The world is rightly outraged by his role in the death of Jamal Khashoggi – but the 91,600 Yemenis killed by the Saudi-led coalition is something that should lie more heavily on his conscience

Patrick Cockburn

The Independent Voices

There is “sufficient credible evidence” that Crown Prince Mohammed bin Salman, the effective ruler of Saudi Arabia, was responsible for the murder of Saudi journalist Jamal Khashoggi and that he should be investigated according to a UN special rapporteur.
Saudi Arabia first denied government involvement in the murder of Khashoggi after he entered the Saudi consulate in Istanbul on 2 October. It later admitted the brutal assassination but claimed that it had been the result of “a rogue operation” by a 15-strong Saudi team that was waiting for Khashoggi inside the consular building.

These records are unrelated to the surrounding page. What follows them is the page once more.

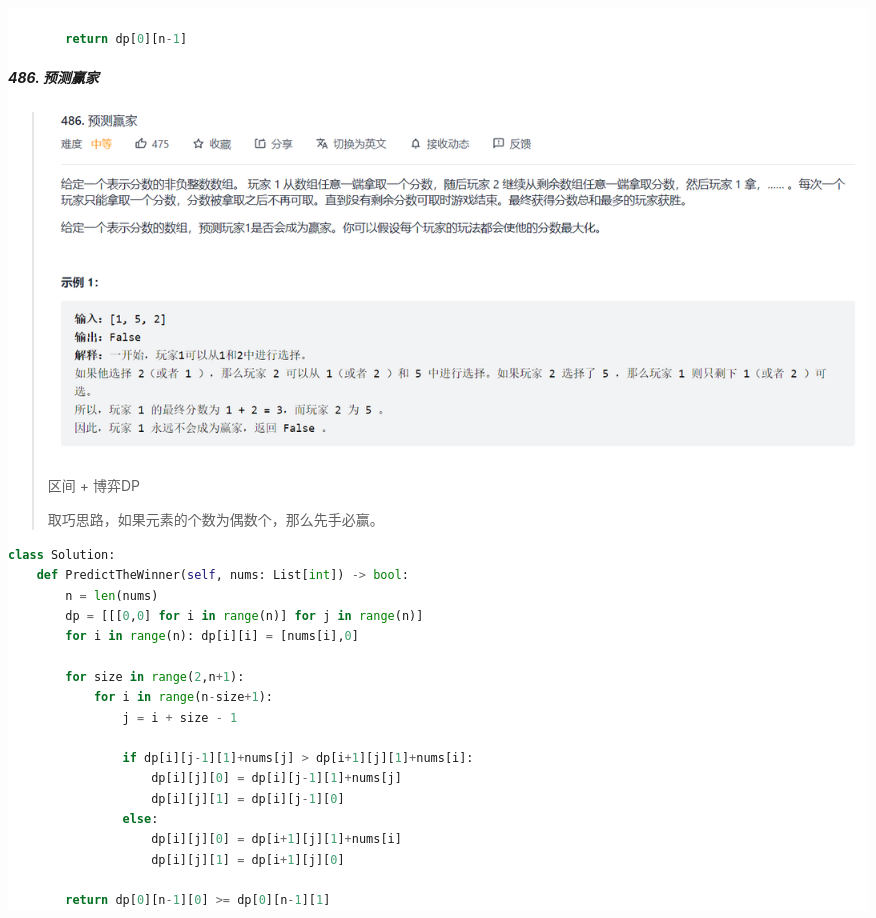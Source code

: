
 ```python
        
        return dp[0][n-1]     
```



##### 486. 预测赢家

>   ![image-20210906164258484](images/image-20210906164258484.png)
>
>   区间 + 博弈DP
>
>   取巧思路，如果元素的个数为偶数个，那么先手必赢。

```python
class Solution:
    def PredictTheWinner(self, nums: List[int]) -> bool:
        n = len(nums)
        dp = [[[0,0] for i in range(n)] for j in range(n)]
        for i in range(n): dp[i][i] = [nums[i],0]

        for size in range(2,n+1):
            for i in range(n-size+1):
                j = i + size - 1
                
                if dp[i][j-1][1]+nums[j] > dp[i+1][j][1]+nums[i]:
                    dp[i][j][0] = dp[i][j-1][1]+nums[j]
                    dp[i][j][1] = dp[i][j-1][0]
                else:
                    dp[i][j][0] = dp[i+1][j][1]+nums[i]
                    dp[i][j][1] = dp[i+1][j][0]
                    
        return dp[0][n-1][0] >= dp[0][n-1][1]
```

There is a chilling moment in the audio recording of Khashoggi’s last moments quoted in the report when he must have realised that the Saudi security officials gathered around him were intending to kill him.

“There is a towel here,” Khashoggi says. “Are you going to give me drugs?” A man replies, saying: “We will anaesthetise you.” There is the sound of a struggle during which the journalist was murdered and his body afterwards dismembered.

The Saudi government has said that neither the crown prince nor King Salman knew about the killing in advance. Sceptics have pointed that several of the team that flew to Istanbul and went to the consulate came from Prince Mohammed’s inner circle. US officials have said that the operation could not have been carried out without the crown prince’s knowledge.